### What to do
Render every entry verbatim.

Dataset records:
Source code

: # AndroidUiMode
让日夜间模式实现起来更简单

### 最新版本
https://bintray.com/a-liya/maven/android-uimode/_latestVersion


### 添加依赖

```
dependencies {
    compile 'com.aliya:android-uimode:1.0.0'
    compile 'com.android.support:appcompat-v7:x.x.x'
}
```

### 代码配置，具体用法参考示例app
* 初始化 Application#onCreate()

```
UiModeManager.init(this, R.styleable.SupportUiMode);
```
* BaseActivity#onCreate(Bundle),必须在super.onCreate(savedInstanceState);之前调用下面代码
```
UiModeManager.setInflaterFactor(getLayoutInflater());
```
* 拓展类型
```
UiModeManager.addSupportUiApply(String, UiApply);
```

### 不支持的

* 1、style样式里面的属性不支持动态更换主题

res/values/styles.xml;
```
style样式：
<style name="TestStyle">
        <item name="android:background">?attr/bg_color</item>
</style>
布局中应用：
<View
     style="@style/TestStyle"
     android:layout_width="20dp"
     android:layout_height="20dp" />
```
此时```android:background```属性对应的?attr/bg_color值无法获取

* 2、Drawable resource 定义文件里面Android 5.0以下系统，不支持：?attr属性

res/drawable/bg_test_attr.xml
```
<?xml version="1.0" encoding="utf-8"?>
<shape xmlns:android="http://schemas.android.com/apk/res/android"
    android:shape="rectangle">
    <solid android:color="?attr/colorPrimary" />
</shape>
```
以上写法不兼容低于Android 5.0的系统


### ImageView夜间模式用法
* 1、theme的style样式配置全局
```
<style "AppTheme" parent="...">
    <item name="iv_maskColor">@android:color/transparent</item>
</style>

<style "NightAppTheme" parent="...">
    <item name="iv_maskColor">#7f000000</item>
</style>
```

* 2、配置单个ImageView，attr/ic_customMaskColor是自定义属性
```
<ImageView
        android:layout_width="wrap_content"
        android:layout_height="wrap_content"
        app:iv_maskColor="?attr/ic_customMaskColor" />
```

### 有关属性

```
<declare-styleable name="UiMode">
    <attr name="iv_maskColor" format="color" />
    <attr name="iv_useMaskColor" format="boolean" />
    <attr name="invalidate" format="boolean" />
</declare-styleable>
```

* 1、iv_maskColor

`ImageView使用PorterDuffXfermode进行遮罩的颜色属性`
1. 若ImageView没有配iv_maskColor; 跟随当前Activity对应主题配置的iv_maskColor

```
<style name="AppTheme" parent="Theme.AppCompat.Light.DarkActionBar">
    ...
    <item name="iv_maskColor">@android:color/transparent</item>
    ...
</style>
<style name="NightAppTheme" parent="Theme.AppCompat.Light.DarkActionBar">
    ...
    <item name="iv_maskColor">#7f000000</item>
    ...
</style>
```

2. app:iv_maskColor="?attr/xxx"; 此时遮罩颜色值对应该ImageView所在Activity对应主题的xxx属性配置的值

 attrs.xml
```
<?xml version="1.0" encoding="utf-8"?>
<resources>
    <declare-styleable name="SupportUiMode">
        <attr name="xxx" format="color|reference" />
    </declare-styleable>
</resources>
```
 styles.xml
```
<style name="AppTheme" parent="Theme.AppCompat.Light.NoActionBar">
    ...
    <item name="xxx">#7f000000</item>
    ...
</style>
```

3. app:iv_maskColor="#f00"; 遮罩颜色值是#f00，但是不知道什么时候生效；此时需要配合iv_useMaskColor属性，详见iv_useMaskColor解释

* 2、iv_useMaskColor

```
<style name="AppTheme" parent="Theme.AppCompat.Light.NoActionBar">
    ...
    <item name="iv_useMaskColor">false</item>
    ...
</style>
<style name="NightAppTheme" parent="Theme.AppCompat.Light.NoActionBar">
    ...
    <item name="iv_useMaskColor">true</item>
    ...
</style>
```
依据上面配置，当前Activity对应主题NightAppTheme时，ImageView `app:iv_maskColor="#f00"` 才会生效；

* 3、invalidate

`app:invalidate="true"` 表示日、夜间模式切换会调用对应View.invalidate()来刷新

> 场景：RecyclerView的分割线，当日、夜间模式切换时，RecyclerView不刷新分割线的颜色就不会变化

### Solved exercise
Source code

: # AndroidUiMode
让日夜间模式实现起来更简单

### 最新版本
https://bintray.com/a-liya/maven/android-uimode/_latestVersion


### 添加依赖

```
dependencies {
    compile 'com.aliya:android-uimode:1.0.0'
    compile 'com.android.support:appcompat-v7:x.x.x'
}
```

### 代码配置，具体用法参考示例app
* 初始化 Application#onCreate()

```
UiModeManager.init(this, R.styleable.SupportUiMode);
```
* BaseActivity#onCreate(Bundle),必须在super.onCreate(savedInstanceState);之前调用下面代码
```
UiModeManager.setInflaterFactor(getLayoutInflater());
```
* 拓展类型
```
UiModeManager.addSupportUiApply(String, UiApply);
```

### 不支持的

* 1、style样式里面的属性不支持动态更换主题

res/values/styles.xml;
```
style样式：
<style name="TestStyle">
        <item name="android:background">?attr/bg_color</item>
</style>
布局中应用：
<View
     style="@style/TestStyle"
     android:layout_width="20dp"
     android:layout_height="20dp" />
```
此时```android:background```属性对应的?attr/bg_color值无法获取

* 2、Drawable resource 定义文件里面Android 5.0以下系统，不支持：?attr属性

res/drawable/bg_test_attr.xml
```
<?xml version="1.0" encoding="utf-8"?>
<shape xmlns:android="http://schemas.android.com/apk/res/android"
    android:shape="rectangle">
    <solid android:color="?attr/colorPrimary" />
</shape>
```
以上写法不兼容低于Android 5.0的系统


### ImageView夜间模式用法
* 1、theme的style样式配置全局
```
<style "AppTheme" parent="...">
    <item name="iv_maskColor">@android:color/transparent</item>
</style>

<style "NightAppTheme" parent="...">
    <item name="iv_maskColor">#7f000000</item>
</style>
```

* 2、配置单个ImageView，attr/ic_customMaskColor是自定义属性
```
<ImageView
        android:layout_width="wrap_content"
        android:layout_height="wrap_content"
        app:iv_maskColor="?attr/ic_customMaskColor" />
```

### 有关属性

```
<declare-styleable name="UiMode">
    <attr name="iv_maskColor" format="color" />
    <attr name="iv_useMaskColor" format="boolean" />
    <attr name="invalidate" format="boolean" />
</declare-styleable>
```

* 1、iv_maskColor

`ImageView使用PorterDuffXfermode进行遮罩的颜色属性`
1. 若ImageView没有配iv_maskColor; 跟随当前Activity对应主题配置的iv_maskColor

```
<style name="AppTheme" parent="Theme.AppCompat.Light.DarkActionBar">
    ...
    <item name="iv_maskColor">@android:color/transparent</item>
    ...
</style>
<style name="NightAppTheme" parent="Theme.AppCompat.Light.DarkActionBar">
    ...
    <item name="iv_maskColor">#7f000000</item>
    ...
</style>
```

2. app:iv_maskColor="?attr/xxx"; 此时遮罩颜色值对应该ImageView所在Activity对应主题的xxx属性配置的值

 attrs.xml
```
<?xml version="1.0" encoding="utf-8"?>
<resources>
    <declare-styleable name="SupportUiMode">
        <attr name="xxx" format="color|reference" />
    </declare-styleable>
</resources>
```
 styles.xml
```
<style name="AppTheme" parent="Theme.AppCompat.Light.NoActionBar">
    ...
    <item name="xxx">#7f000000</item>
    ...
</style>
```

3. app:iv_maskColor="#f00"; 遮罩颜色值是#f00，但是不知道什么时候生效；此时需要配合iv_useMaskColor属性，详见iv_useMaskColor解释

* 2、iv_useMaskColor

```
<style name="AppTheme" parent="Theme.AppCompat.Light.NoActionBar">
    ...
    <item name="iv_useMaskColor">false</item>
    ...
</style>
<style name="NightAppTheme" parent="Theme.AppCompat.Light.NoActionBar">
    ...
    <item name="iv_useMaskColor">true</item>
    ...
</style>
```
依据上面配置，当前Activity对应主题NightAppTheme时，ImageView `app:iv_maskColor="#f00"` 才会生效；

* 3、invalidate

`app:invalidate="true"` 表示日、夜间模式切换会调用对应View.invalidate()来刷新

> 场景：RecyclerView的分割线，当日、夜间模式切换时，RecyclerView不刷新分割线的颜色就不会变化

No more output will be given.